■ EXERCISE AIM: Output the data below exactly, images excluded.

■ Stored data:
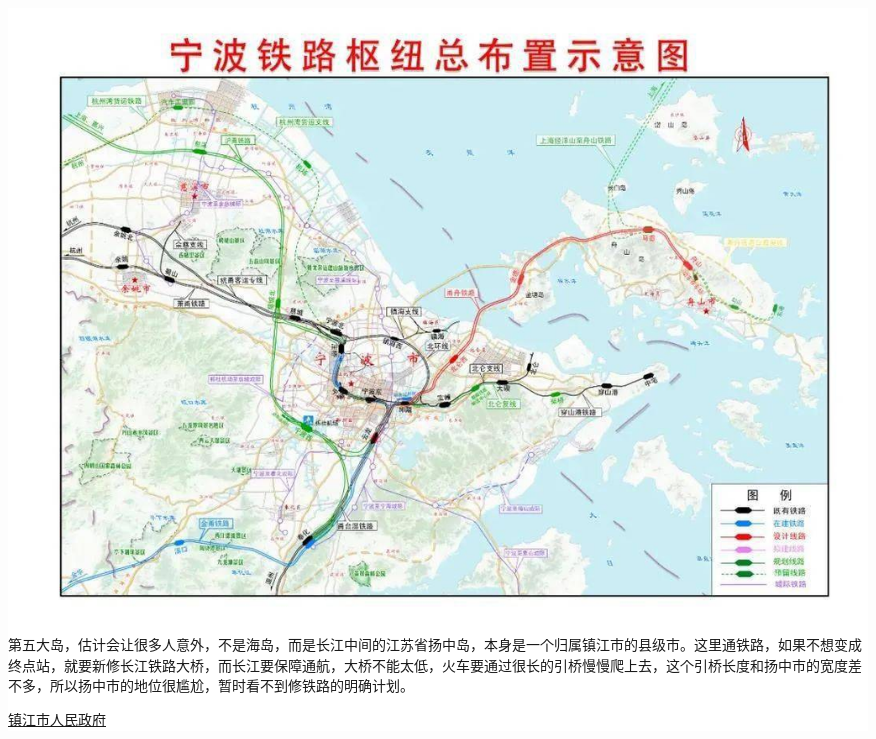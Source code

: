 ![](images/btnews/0201_0300/0220/media/image7.jpeg)

第五大岛，估计会让很多人意外，不是海岛，而是长江中间的江苏省扬中岛，本身是一个归属镇江市的县级市。这里通铁路，如果不想变成终点站，就要新修长江铁路大桥，而长江要保障通航，大桥不能太低，火车要通过很长的引桥慢慢爬上去，这个引桥长度和扬中市的宽度差不多，所以扬中市的地位很尴尬，暂时看不到修铁路的明确计划。

[镇江市人民政府](http://www.yz.gov.cn/zmhd/mail/4543.html)
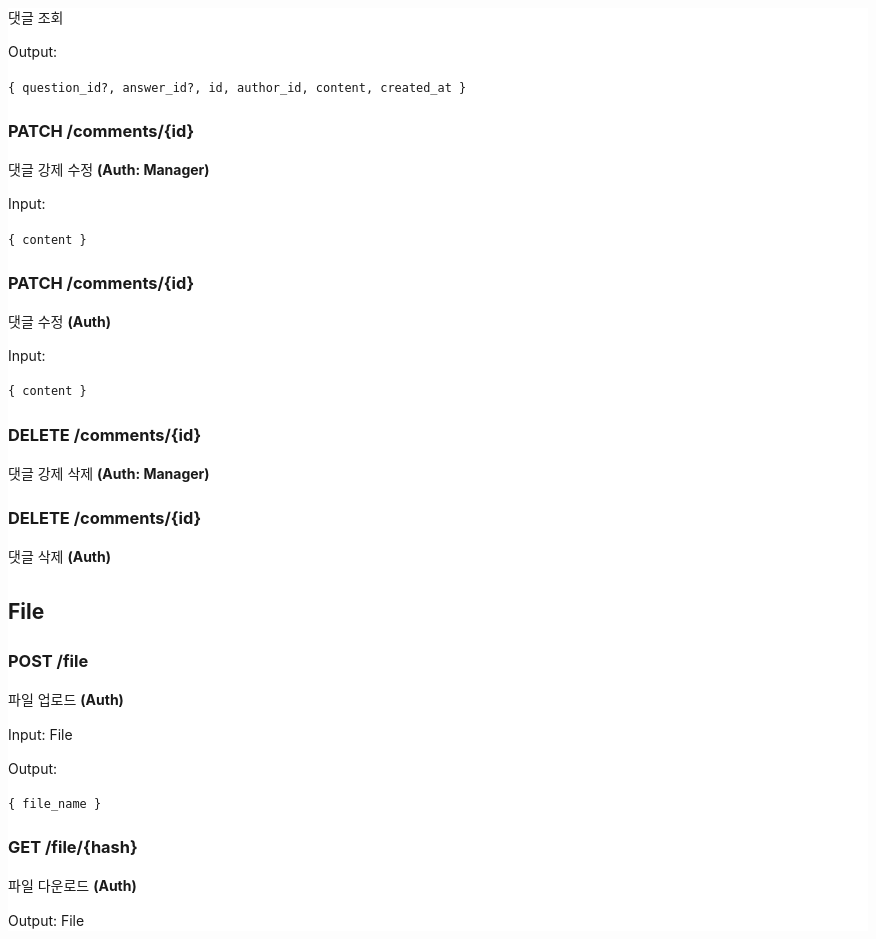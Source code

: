 댓글 조회

Output:

```text
{ question_id?, answer_id?, id, author_id, content, created_at }
```

### PATCH /comments/{id}

댓글 강제 수정 **(Auth: Manager)**

Input:

```text
{ content }
```

### PATCH /comments/{id}

댓글 수정 **(Auth)**

Input:

```text
{ content }
```

### DELETE /comments/{id}

댓글 강제 삭제 **(Auth: Manager)**

### DELETE /comments/{id}

댓글 삭제 **(Auth)**

## File

### POST /file

파일 업로드 **(Auth)**

Input: File

Output:

```text
{ file_name }
```

### GET /file/{hash}

파일 다운로드 **(Auth)**

Output: File

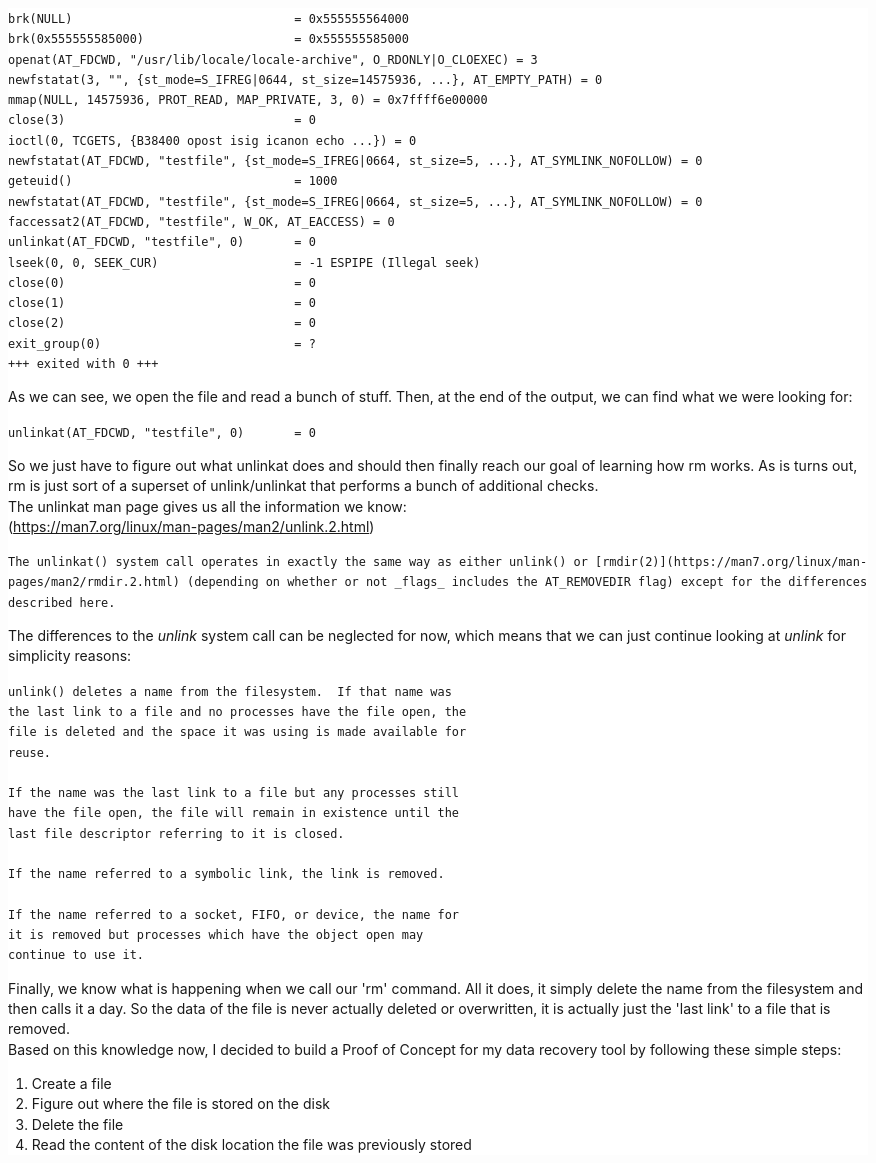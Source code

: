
 ```
brk(NULL)                               = 0x555555564000
brk(0x555555585000)                     = 0x555555585000
openat(AT_FDCWD, "/usr/lib/locale/locale-archive", O_RDONLY|O_CLOEXEC) = 3
newfstatat(3, "", {st_mode=S_IFREG|0644, st_size=14575936, ...}, AT_EMPTY_PATH) = 0
mmap(NULL, 14575936, PROT_READ, MAP_PRIVATE, 3, 0) = 0x7ffff6e00000
close(3)                                = 0
ioctl(0, TCGETS, {B38400 opost isig icanon echo ...}) = 0
newfstatat(AT_FDCWD, "testfile", {st_mode=S_IFREG|0664, st_size=5, ...}, AT_SYMLINK_NOFOLLOW) = 0
geteuid()                               = 1000
newfstatat(AT_FDCWD, "testfile", {st_mode=S_IFREG|0664, st_size=5, ...}, AT_SYMLINK_NOFOLLOW) = 0
faccessat2(AT_FDCWD, "testfile", W_OK, AT_EACCESS) = 0
unlinkat(AT_FDCWD, "testfile", 0)       = 0
lseek(0, 0, SEEK_CUR)                   = -1 ESPIPE (Illegal seek)
close(0)                                = 0
close(1)                                = 0
close(2)                                = 0
exit_group(0)                           = ?
+++ exited with 0 +++
```
As we can see, we open the file and read a bunch of stuff. Then, at the end of the output, we can find what we were looking for:
```
unlinkat(AT_FDCWD, "testfile", 0)       = 0
```
So we just have to figure out what unlinkat does and should then finally reach our goal of learning how rm works. As is turns out, rm is just sort of a superset of unlink/unlinkat that performs a bunch of additional checks.  
The unlinkat man page gives us all the information we know:  
(https://man7.org/linux/man-pages/man2/unlink.2.html)
```
The unlinkat() system call operates in exactly the same way as either unlink() or [rmdir(2)](https://man7.org/linux/man-pages/man2/rmdir.2.html) (depending on whether or not _flags_ includes the AT_REMOVEDIR flag) except for the differences described here.
```
The differences to the *unlink* system call can be neglected for now, which means that we can just continue looking at *unlink* for simplicity reasons:
```
unlink() deletes a name from the filesystem.  If that name was
the last link to a file and no processes have the file open, the
file is deleted and the space it was using is made available for
reuse.

If the name was the last link to a file but any processes still
have the file open, the file will remain in existence until the
last file descriptor referring to it is closed.

If the name referred to a symbolic link, the link is removed.

If the name referred to a socket, FIFO, or device, the name for
it is removed but processes which have the object open may
continue to use it.
```
Finally, we know what is happening when we call our 'rm' command. All it does, it simply delete the name from the filesystem and then calls it a day. So the data of the file is never actually deleted or overwritten, it is actually just the 'last link' to a file that is removed.  
Based on this knowledge now, I decided to build a Proof of Concept for my data recovery tool by following these simple steps:
1. Create a file
2. Figure out where the file is stored on the disk
3. Delete the file
4. Read the content of the disk location the file was previously stored
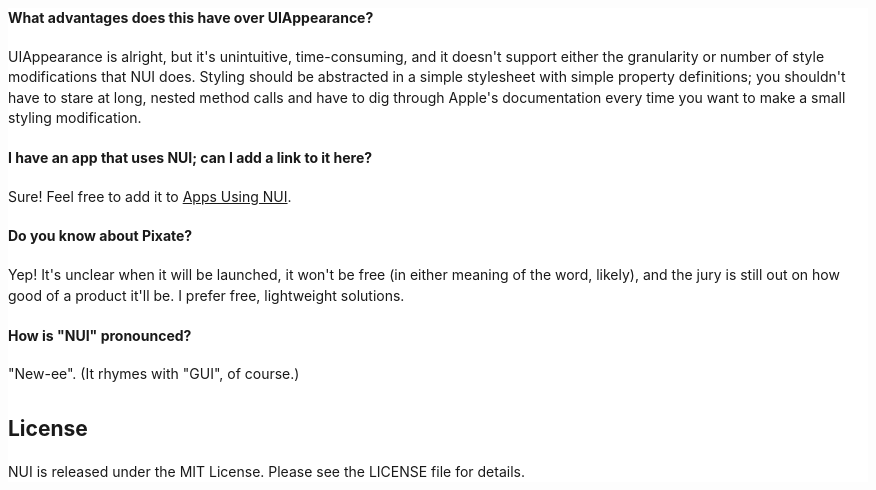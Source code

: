 #### What advantages does this have over UIAppearance?

UIAppearance is alright, but it's unintuitive, time-consuming, and it doesn't support either the granularity or number of style modifications that NUI does. Styling should be abstracted in a simple stylesheet with simple property definitions; you shouldn't have to stare at long, nested method calls and have to dig through Apple's documentation every time you want to make a small styling modification.

#### I have an app that uses NUI; can I add a link to it here?

Sure! Feel free to add it to [Apps Using NUI](https://github.com/tombenner/nui/wiki/Apps-Using-NUI).

#### Do you know about Pixate?

Yep! It's unclear when it will be launched, it won't be free (in either meaning of the word, likely), and the jury is still out on how good of a product it'll be. I prefer free, lightweight solutions.

#### How is "NUI" pronounced?

"New-ee". (It rhymes with "GUI", of course.)

License
-------

NUI is released under the MIT License. Please see the LICENSE file for details.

■ PROBLEM SOLUTION:
Source code

: ![](images/btnews/0201_0300/0220/media/image7.jpeg)

第五大岛，估计会让很多人意外，不是海岛，而是长江中间的江苏省扬中岛，本身是一个归属镇江市的县级市。这里通铁路，如果不想变成终点站，就要新修长江铁路大桥，而长江要保障通航，大桥不能太低，火车要通过很长的引桥慢慢爬上去，这个引桥长度和扬中市的宽度差不多，所以扬中市的地位很尴尬，暂时看不到修铁路的明确计划。

[镇江市人民政府](http://www.yz.gov.cn/zmhd/mail/4543.html)
Source code

: 댓글 조회

Output:

```text
{ question_id?, answer_id?, id, author_id, content, created_at }
```

### PATCH /comments/{id}

댓글 강제 수정 **(Auth: Manager)**

Input:

```text
{ content }
```

### PATCH /comments/{id}

댓글 수정 **(Auth)**

Input:

```text
{ content }
```

### DELETE /comments/{id}

댓글 강제 삭제 **(Auth: Manager)**

### DELETE /comments/{id}

댓글 삭제 **(Auth)**

## File

### POST /file

파일 업로드 **(Auth)**

Input: File

Output:

```text
{ file_name }
```

### GET /file/{hash}

파일 다운로드 **(Auth)**

Output: File

Source code

:
 ```
brk(NULL)                               = 0x555555564000
brk(0x555555585000)                     = 0x555555585000
openat(AT_FDCWD, "/usr/lib/locale/locale-archive", O_RDONLY|O_CLOEXEC) = 3
newfstatat(3, "", {st_mode=S_IFREG|0644, st_size=14575936, ...}, AT_EMPTY_PATH) = 0
mmap(NULL, 14575936, PROT_READ, MAP_PRIVATE, 3, 0) = 0x7ffff6e00000
close(3)                                = 0
ioctl(0, TCGETS, {B38400 opost isig icanon echo ...}) = 0
newfstatat(AT_FDCWD, "testfile", {st_mode=S_IFREG|0664, st_size=5, ...}, AT_SYMLINK_NOFOLLOW) = 0
geteuid()                               = 1000
newfstatat(AT_FDCWD, "testfile", {st_mode=S_IFREG|0664, st_size=5, ...}, AT_SYMLINK_NOFOLLOW) = 0
faccessat2(AT_FDCWD, "testfile", W_OK, AT_EACCESS) = 0
unlinkat(AT_FDCWD, "testfile", 0)       = 0
lseek(0, 0, SEEK_CUR)                   = -1 ESPIPE (Illegal seek)
close(0)                                = 0
close(1)                                = 0
close(2)                                = 0
exit_group(0)                           = ?
+++ exited with 0 +++
```
As we can see, we open the file and read a bunch of stuff. Then, at the end of the output, we can find what we were looking for:
```
unlinkat(AT_FDCWD, "testfile", 0)       = 0
```
So we just have to figure out what unlinkat does and should then finally reach our goal of learning how rm works. As is turns out, rm is just sort of a superset of unlink/unlinkat that performs a bunch of additional checks.  
The unlinkat man page gives us all the information we know:  
(https://man7.org/linux/man-pages/man2/unlink.2.html)
```
The unlinkat() system call operates in exactly the same way as either unlink() or [rmdir(2)](https://man7.org/linux/man-pages/man2/rmdir.2.html) (depending on whether or not _flags_ includes the AT_REMOVEDIR flag) except for the differences described here.
```
The differences to the *unlink* system call can be neglected for now, which means that we can just continue looking at *unlink* for simplicity reasons:
```
unlink() deletes a name from the filesystem.  If that name was
the last link to a file and no processes have the file open, the
file is deleted and the space it was using is made available for
reuse.

If the name was the last link to a file but any processes still
have the file open, the file will remain in existence until the
last file descriptor referring to it is closed.

If the name referred to a symbolic link, the link is removed.

If the name referred to a socket, FIFO, or device, the name for
it is removed but processes which have the object open may
continue to use it.
```
Finally, we know what is happening when we call our 'rm' command. All it does, it simply delete the name from the filesystem and then calls it a day. So the data of the file is never actually deleted or overwritten, it is actually just the 'last link' to a file that is removed.  
Based on this knowledge now, I decided to build a Proof of Concept for my data recovery tool by following these simple steps:
1. Create a file
2. Figure out where the file is stored on the disk
3. Delete the file
4. Read the content of the disk location the file was previously stored
Source code

: #### What advantages does this have over UIAppearance?

UIAppearance is alright, but it's unintuitive, time-consuming, and it doesn't support either the granularity or number of style modifications that NUI does. Styling should be abstracted in a simple stylesheet with simple property definitions; you shouldn't have to stare at long, nested method calls and have to dig through Apple's documentation every time you want to make a small styling modification.

#### I have an app that uses NUI; can I add a link to it here?

Sure! Feel free to add it to [Apps Using NUI](https://github.com/tombenner/nui/wiki/Apps-Using-NUI).

#### Do you know about Pixate?

Yep! It's unclear when it will be launched, it won't be free (in either meaning of the word, likely), and the jury is still out on how good of a product it'll be. I prefer free, lightweight solutions.

#### How is "NUI" pronounced?

"New-ee". (It rhymes with "GUI", of course.)

License
-------

NUI is released under the MIT License. Please see the LICENSE file for details.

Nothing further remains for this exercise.